-- What to work on --
Set down a precise copy of the whole listing.
*** Begin section ***
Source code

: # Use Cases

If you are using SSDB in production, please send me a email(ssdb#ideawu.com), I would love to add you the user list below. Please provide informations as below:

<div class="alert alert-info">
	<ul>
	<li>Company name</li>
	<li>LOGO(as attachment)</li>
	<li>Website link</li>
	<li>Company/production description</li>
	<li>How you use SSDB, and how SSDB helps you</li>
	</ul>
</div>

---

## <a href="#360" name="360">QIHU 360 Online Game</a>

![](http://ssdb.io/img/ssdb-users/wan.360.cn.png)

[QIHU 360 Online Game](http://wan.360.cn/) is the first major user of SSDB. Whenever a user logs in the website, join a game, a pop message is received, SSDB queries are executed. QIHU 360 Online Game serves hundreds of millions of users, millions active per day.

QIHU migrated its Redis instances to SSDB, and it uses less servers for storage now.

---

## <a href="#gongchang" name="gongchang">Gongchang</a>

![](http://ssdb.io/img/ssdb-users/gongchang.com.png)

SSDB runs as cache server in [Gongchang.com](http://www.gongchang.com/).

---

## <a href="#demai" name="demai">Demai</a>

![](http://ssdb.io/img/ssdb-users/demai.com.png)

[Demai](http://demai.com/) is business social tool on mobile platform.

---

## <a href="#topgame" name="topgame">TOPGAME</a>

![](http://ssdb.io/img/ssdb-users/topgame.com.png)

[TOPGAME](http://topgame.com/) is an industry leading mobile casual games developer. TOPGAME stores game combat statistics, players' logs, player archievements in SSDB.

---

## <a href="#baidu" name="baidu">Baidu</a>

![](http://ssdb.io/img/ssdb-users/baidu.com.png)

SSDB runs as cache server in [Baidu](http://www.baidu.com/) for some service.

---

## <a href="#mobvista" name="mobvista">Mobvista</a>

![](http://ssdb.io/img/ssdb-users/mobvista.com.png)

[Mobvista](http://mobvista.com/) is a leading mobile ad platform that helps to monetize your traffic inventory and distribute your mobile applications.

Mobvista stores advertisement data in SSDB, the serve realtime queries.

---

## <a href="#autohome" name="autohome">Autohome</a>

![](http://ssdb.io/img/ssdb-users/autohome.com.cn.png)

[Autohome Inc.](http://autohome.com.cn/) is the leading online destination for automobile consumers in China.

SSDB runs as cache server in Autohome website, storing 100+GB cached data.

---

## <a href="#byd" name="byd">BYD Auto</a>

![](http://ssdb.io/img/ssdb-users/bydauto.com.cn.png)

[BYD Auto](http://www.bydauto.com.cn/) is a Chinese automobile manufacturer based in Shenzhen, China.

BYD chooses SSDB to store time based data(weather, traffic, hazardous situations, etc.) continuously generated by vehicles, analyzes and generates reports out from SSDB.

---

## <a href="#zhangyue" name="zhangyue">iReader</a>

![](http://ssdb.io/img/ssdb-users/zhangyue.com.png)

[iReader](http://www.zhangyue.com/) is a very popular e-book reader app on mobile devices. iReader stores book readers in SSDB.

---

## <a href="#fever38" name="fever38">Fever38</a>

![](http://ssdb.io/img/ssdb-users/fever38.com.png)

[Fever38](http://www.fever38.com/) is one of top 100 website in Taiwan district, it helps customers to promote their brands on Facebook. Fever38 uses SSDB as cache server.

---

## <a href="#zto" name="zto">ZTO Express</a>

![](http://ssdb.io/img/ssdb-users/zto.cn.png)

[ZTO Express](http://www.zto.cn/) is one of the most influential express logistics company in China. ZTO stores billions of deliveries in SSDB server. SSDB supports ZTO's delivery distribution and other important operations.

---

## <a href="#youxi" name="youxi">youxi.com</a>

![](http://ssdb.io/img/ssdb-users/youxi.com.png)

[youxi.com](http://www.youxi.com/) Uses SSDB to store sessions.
*** End section ***
-- Solution for this task --
Source code

: # Use Cases

If you are using SSDB in production, please send me a email(ssdb#ideawu.com), I would love to add you the user list below. Please provide informations as below:

<div class="alert alert-info">
	<ul>
	<li>Company name</li>
	<li>LOGO(as attachment)</li>
	<li>Website link</li>
	<li>Company/production description</li>
	<li>How you use SSDB, and how SSDB helps you</li>
	</ul>
</div>

---

## <a href="#360" name="360">QIHU 360 Online Game</a>

![](http://ssdb.io/img/ssdb-users/wan.360.cn.png)

[QIHU 360 Online Game](http://wan.360.cn/) is the first major user of SSDB. Whenever a user logs in the website, join a game, a pop message is received, SSDB queries are executed. QIHU 360 Online Game serves hundreds of millions of users, millions active per day.

QIHU migrated its Redis instances to SSDB, and it uses less servers for storage now.

---

## <a href="#gongchang" name="gongchang">Gongchang</a>

![](http://ssdb.io/img/ssdb-users/gongchang.com.png)

SSDB runs as cache server in [Gongchang.com](http://www.gongchang.com/).

---

## <a href="#demai" name="demai">Demai</a>

![](http://ssdb.io/img/ssdb-users/demai.com.png)

[Demai](http://demai.com/) is business social tool on mobile platform.

---

## <a href="#topgame" name="topgame">TOPGAME</a>

![](http://ssdb.io/img/ssdb-users/topgame.com.png)

[TOPGAME](http://topgame.com/) is an industry leading mobile casual games developer. TOPGAME stores game combat statistics, players' logs, player archievements in SSDB.

---

## <a href="#baidu" name="baidu">Baidu</a>

![](http://ssdb.io/img/ssdb-users/baidu.com.png)

SSDB runs as cache server in [Baidu](http://www.baidu.com/) for some service.

---

## <a href="#mobvista" name="mobvista">Mobvista</a>

![](http://ssdb.io/img/ssdb-users/mobvista.com.png)

[Mobvista](http://mobvista.com/) is a leading mobile ad platform that helps to monetize your traffic inventory and distribute your mobile applications.

Mobvista stores advertisement data in SSDB, the serve realtime queries.

---

## <a href="#autohome" name="autohome">Autohome</a>

![](http://ssdb.io/img/ssdb-users/autohome.com.cn.png)

[Autohome Inc.](http://autohome.com.cn/) is the leading online destination for automobile consumers in China.

SSDB runs as cache server in Autohome website, storing 100+GB cached data.

---

## <a href="#byd" name="byd">BYD Auto</a>

![](http://ssdb.io/img/ssdb-users/bydauto.com.cn.png)

[BYD Auto](http://www.bydauto.com.cn/) is a Chinese automobile manufacturer based in Shenzhen, China.

BYD chooses SSDB to store time based data(weather, traffic, hazardous situations, etc.) continuously generated by vehicles, analyzes and generates reports out from SSDB.

---

## <a href="#zhangyue" name="zhangyue">iReader</a>

![](http://ssdb.io/img/ssdb-users/zhangyue.com.png)

[iReader](http://www.zhangyue.com/) is a very popular e-book reader app on mobile devices. iReader stores book readers in SSDB.

---

## <a href="#fever38" name="fever38">Fever38</a>

![](http://ssdb.io/img/ssdb-users/fever38.com.png)

[Fever38](http://www.fever38.com/) is one of top 100 website in Taiwan district, it helps customers to promote their brands on Facebook. Fever38 uses SSDB as cache server.

---

## <a href="#zto" name="zto">ZTO Express</a>

![](http://ssdb.io/img/ssdb-users/zto.cn.png)

[ZTO Express](http://www.zto.cn/) is one of the most influential express logistics company in China. ZTO stores billions of deliveries in SSDB server. SSDB supports ZTO's delivery distribution and other important operations.

---

## <a href="#youxi" name="youxi">youxi.com</a>

![](http://ssdb.io/img/ssdb-users/youxi.com.png)

[youxi.com](http://www.youxi.com/) Uses SSDB to store sessions.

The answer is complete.